### Records shown
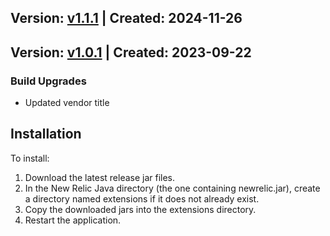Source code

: ## Version: [v1.1.1](https://github.com/newrelic-experimental/newrelic-java-ws-rs-errors/releases/tag/v1.1.1) | Created: 2024-11-26



## Version: [v1.0.1](https://github.com/newrelic-experimental/newrelic-java-ws-rs-errors/releases/tag/v1.0.1) | Created: 2023-09-22
### Build Upgrades
- Updated vendor title


## Installation

To install:

1. Download the latest release jar files.
2. In the New Relic Java directory (the one containing newrelic.jar), create a directory named extensions if it does not already exist.
3. Copy the downloaded jars into the extensions directory.
4. Restart the application.   

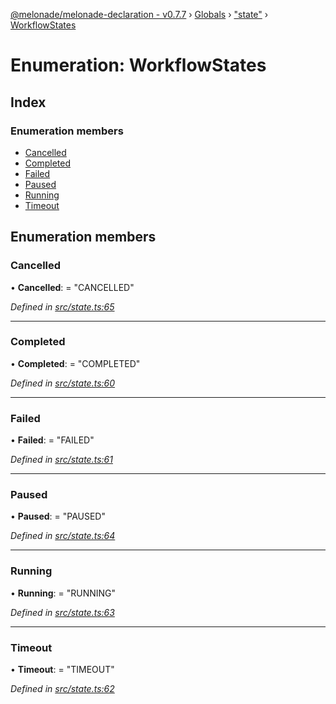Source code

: [@melonade/melonade-declaration - v0.7.7](../README.md) › [Globals](../globals.md) › ["state"](../modules/_state_.md) › [WorkflowStates](_state_.workflowstates.md)

# Enumeration: WorkflowStates

## Index

### Enumeration members

* [Cancelled](_state_.workflowstates.md#cancelled)
* [Completed](_state_.workflowstates.md#completed)
* [Failed](_state_.workflowstates.md#failed)
* [Paused](_state_.workflowstates.md#paused)
* [Running](_state_.workflowstates.md#running)
* [Timeout](_state_.workflowstates.md#timeout)

## Enumeration members

###  Cancelled

• **Cancelled**: = "CANCELLED"

*Defined in [src/state.ts:65](https://github.com/devit-tel/melonade-declaration/blob/3679b49/src/state.ts#L65)*

___

###  Completed

• **Completed**: = "COMPLETED"

*Defined in [src/state.ts:60](https://github.com/devit-tel/melonade-declaration/blob/3679b49/src/state.ts#L60)*

___

###  Failed

• **Failed**: = "FAILED"

*Defined in [src/state.ts:61](https://github.com/devit-tel/melonade-declaration/blob/3679b49/src/state.ts#L61)*

___

###  Paused

• **Paused**: = "PAUSED"

*Defined in [src/state.ts:64](https://github.com/devit-tel/melonade-declaration/blob/3679b49/src/state.ts#L64)*

___

###  Running

• **Running**: = "RUNNING"

*Defined in [src/state.ts:63](https://github.com/devit-tel/melonade-declaration/blob/3679b49/src/state.ts#L63)*

___

###  Timeout

• **Timeout**: = "TIMEOUT"

*Defined in [src/state.ts:62](https://github.com/devit-tel/melonade-declaration/blob/3679b49/src/state.ts#L62)*
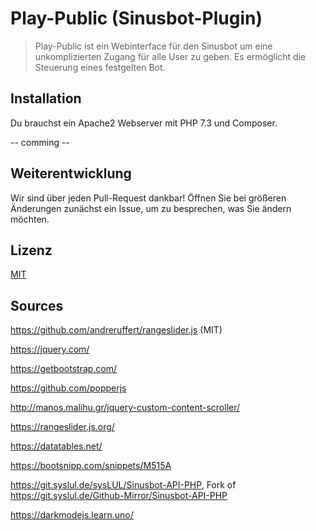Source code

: # Play-Public (Sinusbot-Plugin)
> Play-Public ist ein Webinterface für den Sinusbot um eine unkomplizierten Zugang für alle User zu geben. Es ermöglicht die Steuerung eines festgelten Bot.

## Installation

Du brauchst ein Apache2 Webserver mit PHP 7.3 und Composer.

-- comming --

## Weiterentwicklung

Wir sind über jeden Pull-Request dankbar! Öffnen Sie bei größeren Änderungen zunächst ein Issue, um zu besprechen, was Sie ändern möchten.

## Lizenz

[MIT](https://git.syslul.de/sysLUL/play-public)


## Sources
https://github.com/andreruffert/rangeslider.js (MIT)

https://jquery.com/

https://getbootstrap.com/

https://github.com/popperjs

http://manos.malihu.gr/jquery-custom-content-scroller/

https://rangeslider.js.org/

https://datatables.net/

https://bootsnipp.com/snippets/M515A

https://git.syslul.de/sysLUL/Sinusbot-API-PHP, Fork of https://git.syslul.de/Github-Mirror/Sinusbot-API-PHP

https://darkmodejs.learn.uno/
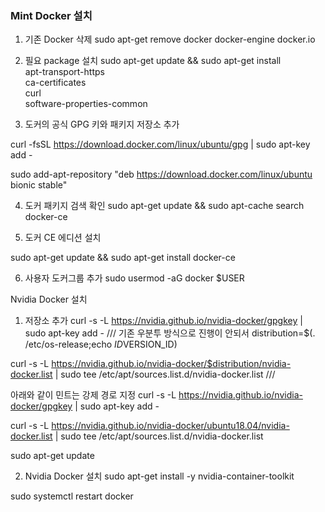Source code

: ### Mint Docker 설치

1. 기존 Docker 삭제
sudo apt-get remove docker docker-engine docker.io

2. 필요 package 설치
sudo apt-get update && sudo apt-get install \
    apt-transport-https \
    ca-certificates \
    curl \
    software-properties-common

3. 도커의 공식 GPG 키와 패키지 저장소 추가 

curl -fsSL https://download.docker.com/linux/ubuntu/gpg | sudo apt-key add -

sudo add-apt-repository "deb https://download.docker.com/linux/ubuntu bionic stable"

4. 도커 패키지 검색 확인
sudo apt-get update && sudo apt-cache search docker-ce

5. 도커 CE 에디션 설치

sudo apt-get update && sudo apt-get install docker-ce

6. 사용자 도커그룹 추가
sudo usermod -aG docker $USER



Nvidia Docker 설치

1. 저장소 추가
curl -s -L https://nvidia.github.io/nvidia-docker/gpgkey | sudo apt-key add -
/// 기존 우분투 방식으로 진행이 안되서
distribution=$(. /etc/os-release;echo $ID$VERSION_ID)

curl -s -L https://nvidia.github.io/nvidia-docker/$distribution/nvidia-docker.list | sudo tee /etc/apt/sources.list.d/nvidia-docker.list
///

아래와 같이 민트는 강제 경로 지정
curl -s -L https://nvidia.github.io/nvidia-docker/gpgkey | sudo apt-key add -

curl -s -L https://nvidia.github.io/nvidia-docker/ubuntu18.04/nvidia-docker.list | sudo tee /etc/apt/sources.list.d/nvidia-docker.list

sudo apt-get update


2. Nvidia Docker 설치
sudo apt-get install -y nvidia-container-toolkit

sudo systemctl restart docker
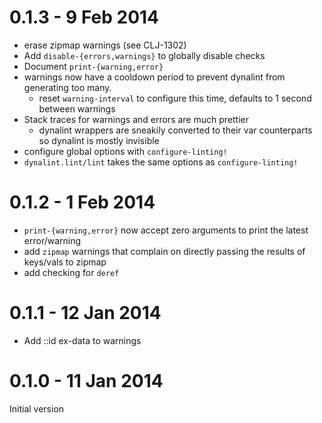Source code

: # 0.1.3 - 9 Feb 2014

- erase zipmap warnings (see CLJ-1302)
- Add `disable-{errors,warnings}` to globally disable checks
- Document `print-{warning,error}`
- warnings now have a cooldown period to prevent dynalint from
  generating too many.
  - reset `warning-interval` to configure this time, defaults to 1 second
    between warnings
- Stack traces for warnings and errors are much prettier
  - dynalint wrappers are sneakily converted to their var counterparts
    so dynalint is mostly invisible
- configure global options with `configure-linting!`
- `dynalint.lint/lint` takes the same options as `configure-linting!`

# 0.1.2 - 1 Feb 2014

- `print-{warning,error}` now accept zero arguments to print the latest error/warning
- add `zipmap` warnings that complain on directly passing the results of keys/vals
  to zipmap
- add checking for `deref`

# 0.1.1 - 12 Jan 2014

- Add ::id ex-data to warnings

# 0.1.0 - 11 Jan 2014

Initial version
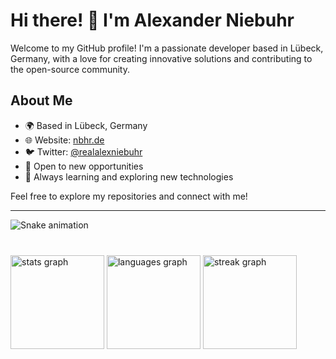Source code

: # Hi there! 👋 I'm Alexander Niebuhr

Welcome to my GitHub profile! I'm a passionate developer based in Lübeck, Germany, with a love for creating innovative solutions and contributing to the open-source community.

## About Me

- 🌍 Based in Lübeck, Germany
- 🌐 Website: [nbhr.de](https://nbhr.de)
- 🐦 Twitter: [@realalexniebuhr](https://twitter.com/realalexniebuhr)
- 💼 Open to new opportunities
- 🚀 Always learning and exploring new technologies

Feel free to explore my repositories and connect with me!

---

<img src="https://raw.githubusercontent.com/alexanderniebuhr/alexanderniebuhr/output/snake.svg" alt="Snake animation" />

###

<br clear="both">

<div align="left">
  <img src="https://github-readme-stats.vercel.app/api?username=alexanderniebuhr&hide_title=false&hide_rank=false&show_icons=true&include_all_commits=true&count_private=true&disable_animations=false&theme=dracula&locale=en&hide_border=false&order=1" height="150" alt="stats graph"  />
  <img src="https://github-readme-stats.vercel.app/api/top-langs?username=alexanderniebuhr&locale=en&hide_title=false&layout=compact&card_width=320&langs_count=5&theme=dracula&hide_border=false&order=2" height="150" alt="languages graph"  />
  <img src="https://streak-stats.demolab.com?user=alexanderniebuhr&locale=en&mode=daily&theme=dracula&hide_border=false&border_radius=5&order=3" height="150" alt="streak graph"  />
</div>

###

### Activity
The copy should hold exactly the lines above from the one with "https://bootsnipp.com/snippets/M515A" through the one with "1. 기존 Docker 삭제", both ends counted, and no pictures at all.

### Task result
https://bootsnipp.com/snippets/M515A

https://git.syslul.de/sysLUL/Sinusbot-API-PHP, Fork of https://git.syslul.de/Github-Mirror/Sinusbot-API-PHP

https://darkmodejs.learn.uno/
Source code

: ### Mint Docker 설치

1. 기존 Docker 삭제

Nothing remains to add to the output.